▸ **Extracted data**:

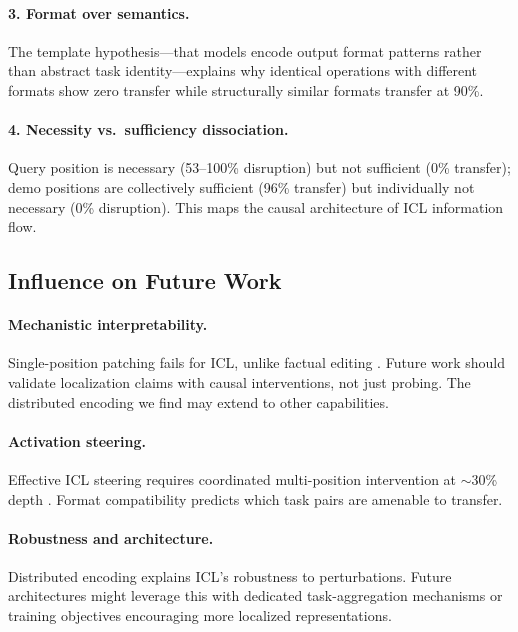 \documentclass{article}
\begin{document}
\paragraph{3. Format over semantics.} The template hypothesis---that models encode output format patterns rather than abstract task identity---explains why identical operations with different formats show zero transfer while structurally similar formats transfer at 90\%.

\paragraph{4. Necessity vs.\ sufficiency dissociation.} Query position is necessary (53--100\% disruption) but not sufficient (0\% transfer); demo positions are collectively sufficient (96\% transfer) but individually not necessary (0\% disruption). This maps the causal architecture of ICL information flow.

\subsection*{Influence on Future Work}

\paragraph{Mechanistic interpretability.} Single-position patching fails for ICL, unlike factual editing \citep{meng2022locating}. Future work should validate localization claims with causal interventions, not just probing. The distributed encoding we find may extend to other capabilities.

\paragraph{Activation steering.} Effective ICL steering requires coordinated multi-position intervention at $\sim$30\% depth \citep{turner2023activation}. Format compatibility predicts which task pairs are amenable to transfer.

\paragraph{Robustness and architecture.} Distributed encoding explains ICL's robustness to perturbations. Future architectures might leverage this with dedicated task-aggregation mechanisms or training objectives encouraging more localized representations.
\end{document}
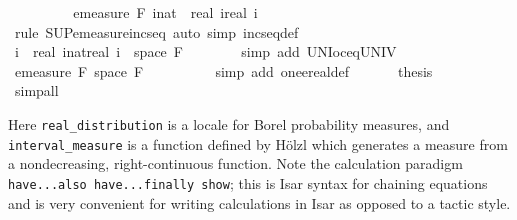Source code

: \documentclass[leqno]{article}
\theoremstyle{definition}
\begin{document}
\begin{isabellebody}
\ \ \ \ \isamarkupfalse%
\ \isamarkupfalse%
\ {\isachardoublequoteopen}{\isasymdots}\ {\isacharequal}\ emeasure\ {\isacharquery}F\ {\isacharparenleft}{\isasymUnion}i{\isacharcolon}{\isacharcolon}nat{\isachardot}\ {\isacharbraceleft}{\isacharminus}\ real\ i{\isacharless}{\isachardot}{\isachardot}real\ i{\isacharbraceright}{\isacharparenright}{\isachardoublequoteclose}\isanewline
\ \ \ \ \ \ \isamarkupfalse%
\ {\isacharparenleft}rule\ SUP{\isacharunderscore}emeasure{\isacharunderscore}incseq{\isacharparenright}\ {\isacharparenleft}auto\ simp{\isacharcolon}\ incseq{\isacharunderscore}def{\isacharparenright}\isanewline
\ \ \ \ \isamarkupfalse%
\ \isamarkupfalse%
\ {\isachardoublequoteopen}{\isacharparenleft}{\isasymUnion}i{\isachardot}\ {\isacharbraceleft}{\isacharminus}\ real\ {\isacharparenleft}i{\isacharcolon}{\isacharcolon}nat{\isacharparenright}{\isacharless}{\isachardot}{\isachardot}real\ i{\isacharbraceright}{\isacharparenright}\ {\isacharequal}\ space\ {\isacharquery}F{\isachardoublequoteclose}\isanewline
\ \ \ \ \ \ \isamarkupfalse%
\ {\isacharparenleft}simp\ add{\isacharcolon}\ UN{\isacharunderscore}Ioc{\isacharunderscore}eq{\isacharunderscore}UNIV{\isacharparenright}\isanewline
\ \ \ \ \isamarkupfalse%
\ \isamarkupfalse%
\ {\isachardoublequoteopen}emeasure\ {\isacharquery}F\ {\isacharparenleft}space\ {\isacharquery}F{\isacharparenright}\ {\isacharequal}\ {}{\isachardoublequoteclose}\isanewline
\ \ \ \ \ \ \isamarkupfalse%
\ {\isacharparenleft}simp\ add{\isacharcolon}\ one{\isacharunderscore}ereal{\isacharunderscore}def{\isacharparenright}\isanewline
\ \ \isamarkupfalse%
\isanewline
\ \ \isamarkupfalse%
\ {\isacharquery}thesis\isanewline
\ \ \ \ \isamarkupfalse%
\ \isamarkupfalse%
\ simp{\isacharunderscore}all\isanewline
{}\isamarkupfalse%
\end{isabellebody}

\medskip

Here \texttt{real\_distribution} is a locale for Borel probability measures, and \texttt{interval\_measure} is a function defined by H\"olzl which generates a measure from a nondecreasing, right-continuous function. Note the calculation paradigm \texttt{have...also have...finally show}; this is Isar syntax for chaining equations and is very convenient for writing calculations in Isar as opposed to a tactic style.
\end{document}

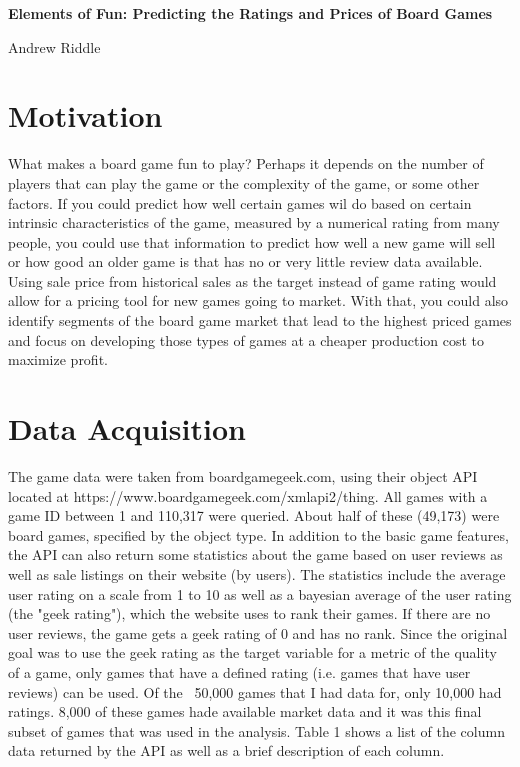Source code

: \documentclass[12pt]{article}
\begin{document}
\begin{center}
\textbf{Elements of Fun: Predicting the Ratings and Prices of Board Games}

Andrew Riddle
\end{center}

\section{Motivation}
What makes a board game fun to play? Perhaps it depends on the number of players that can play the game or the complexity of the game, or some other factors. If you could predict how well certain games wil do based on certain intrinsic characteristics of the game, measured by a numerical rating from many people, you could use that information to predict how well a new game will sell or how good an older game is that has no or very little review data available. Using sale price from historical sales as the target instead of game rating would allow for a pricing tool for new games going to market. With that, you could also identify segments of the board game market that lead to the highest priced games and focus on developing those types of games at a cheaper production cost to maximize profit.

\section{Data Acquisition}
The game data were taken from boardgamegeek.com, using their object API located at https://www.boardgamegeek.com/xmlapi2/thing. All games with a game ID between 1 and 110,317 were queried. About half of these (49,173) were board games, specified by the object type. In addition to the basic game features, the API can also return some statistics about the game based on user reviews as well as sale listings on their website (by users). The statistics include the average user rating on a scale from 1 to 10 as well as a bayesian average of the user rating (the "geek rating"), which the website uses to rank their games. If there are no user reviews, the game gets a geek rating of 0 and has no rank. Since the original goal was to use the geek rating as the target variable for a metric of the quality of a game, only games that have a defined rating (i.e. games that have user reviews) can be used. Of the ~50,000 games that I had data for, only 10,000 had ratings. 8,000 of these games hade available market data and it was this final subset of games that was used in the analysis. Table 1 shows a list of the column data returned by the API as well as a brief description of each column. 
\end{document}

▸ **Directions**: The pictures in the entries above should be left out; all else must be copied exactly.

▸ **Response area**:
 \documentclass{article}
\begin{document}
\paragraph{3. Format over semantics.} The template hypothesis---that models encode output format patterns rather than abstract task identity---explains why identical operations with different formats show zero transfer while structurally similar formats transfer at 90\%.

\paragraph{4. Necessity vs.\ sufficiency dissociation.} Query position is necessary (53--100\% disruption) but not sufficient (0\% transfer); demo positions are collectively sufficient (96\% transfer) but individually not necessary (0\% disruption). This maps the causal architecture of ICL information flow.

\subsection*{Influence on Future Work}

\paragraph{Mechanistic interpretability.} Single-position patching fails for ICL, unlike factual editing \citep{meng2022locating}. Future work should validate localization claims with causal interventions, not just probing. The distributed encoding we find may extend to other capabilities.

\paragraph{Activation steering.} Effective ICL steering requires coordinated multi-position intervention at $\sim$30\% depth \citep{turner2023activation}. Format compatibility predicts which task pairs are amenable to transfer.

\paragraph{Robustness and architecture.} Distributed encoding explains ICL's robustness to perturbations. Future architectures might leverage this with dedicated task-aggregation mechanisms or training objectives encouraging more localized representations.
\end{document}
Source code

: \documentclass[leqno]{article}
\theoremstyle{definition}
\begin{document}
\begin{isabellebody}
\ \ \ \ \isamarkupfalse%
\ \isamarkupfalse%
\ {\isachardoublequoteopen}{\isasymdots}\ {\isacharequal}\ emeasure\ {\isacharquery}F\ {\isacharparenleft}{\isasymUnion}i{\isacharcolon}{\isacharcolon}nat{\isachardot}\ {\isacharbraceleft}{\isacharminus}\ real\ i{\isacharless}{\isachardot}{\isachardot}real\ i{\isacharbraceright}{\isacharparenright}{\isachardoublequoteclose}\isanewline
\ \ \ \ \ \ \isamarkupfalse%
\ {\isacharparenleft}rule\ SUP{\isacharunderscore}emeasure{\isacharunderscore}incseq{\isacharparenright}\ {\isacharparenleft}auto\ simp{\isacharcolon}\ incseq{\isacharunderscore}def{\isacharparenright}\isanewline
\ \ \ \ \isamarkupfalse%
\ \isamarkupfalse%
\ {\isachardoublequoteopen}{\isacharparenleft}{\isasymUnion}i{\isachardot}\ {\isacharbraceleft}{\isacharminus}\ real\ {\isacharparenleft}i{\isacharcolon}{\isacharcolon}nat{\isacharparenright}{\isacharless}{\isachardot}{\isachardot}real\ i{\isacharbraceright}{\isacharparenright}\ {\isacharequal}\ space\ {\isacharquery}F{\isachardoublequoteclose}\isanewline
\ \ \ \ \ \ \isamarkupfalse%
\ {\isacharparenleft}simp\ add{\isacharcolon}\ UN{\isacharunderscore}Ioc{\isacharunderscore}eq{\isacharunderscore}UNIV{\isacharparenright}\isanewline
\ \ \ \ \isamarkupfalse%
\ \isamarkupfalse%
\ {\isachardoublequoteopen}emeasure\ {\isacharquery}F\ {\isacharparenleft}space\ {\isacharquery}F{\isacharparenright}\ {\isacharequal}\ {}{\isachardoublequoteclose}\isanewline
\ \ \ \ \ \ \isamarkupfalse%
\ {\isacharparenleft}simp\ add{\isacharcolon}\ one{\isacharunderscore}ereal{\isacharunderscore}def{\isacharparenright}\isanewline
\ \ \isamarkupfalse%
\isanewline
\ \ \isamarkupfalse%
\ {\isacharquery}thesis\isanewline
\ \ \ \ \isamarkupfalse%
\ \isamarkupfalse%
\ simp{\isacharunderscore}all\isanewline
{}\isamarkupfalse%
\end{isabellebody}

\medskip

Here \texttt{real\_distribution} is a locale for Borel probability measures, and \texttt{interval\_measure} is a function defined by H\"olzl which generates a measure from a nondecreasing, right-continuous function. Note the calculation paradigm \texttt{have...also have...finally show}; this is Isar syntax for chaining equations and is very convenient for writing calculations in Isar as opposed to a tactic style.
\end{document}

Source code

: \documentclass[12pt]{article}
\begin{document}
\begin{center}
\textbf{Elements of Fun: Predicting the Ratings and Prices of Board Games}

Andrew Riddle
\end{center}

\section{Motivation}
What makes a board game fun to play? Perhaps it depends on the number of players that can play the game or the complexity of the game, or some other factors. If you could predict how well certain games wil do based on certain intrinsic characteristics of the game, measured by a numerical rating from many people, you could use that information to predict how well a new game will sell or how good an older game is that has no or very little review data available. Using sale price from historical sales as the target instead of game rating would allow for a pricing tool for new games going to market. With that, you could also identify segments of the board game market that lead to the highest priced games and focus on developing those types of games at a cheaper production cost to maximize profit.

\section{Data Acquisition}
The game data were taken from boardgamegeek.com, using their object API located at https://www.boardgamegeek.com/xmlapi2/thing. All games with a game ID between 1 and 110,317 were queried. About half of these (49,173) were board games, specified by the object type. In addition to the basic game features, the API can also return some statistics about the game based on user reviews as well as sale listings on their website (by users). The statistics include the average user rating on a scale from 1 to 10 as well as a bayesian average of the user rating (the "geek rating"), which the website uses to rank their games. If there are no user reviews, the game gets a geek rating of 0 and has no rank. Since the original goal was to use the geek rating as the target variable for a metric of the quality of a game, only games that have a defined rating (i.e. games that have user reviews) can be used. Of the ~50,000 games that I had data for, only 10,000 had ratings. 8,000 of these games hade available market data and it was this final subset of games that was used in the analysis. Table 1 shows a list of the column data returned by the API as well as a brief description of each column. 
\end{document}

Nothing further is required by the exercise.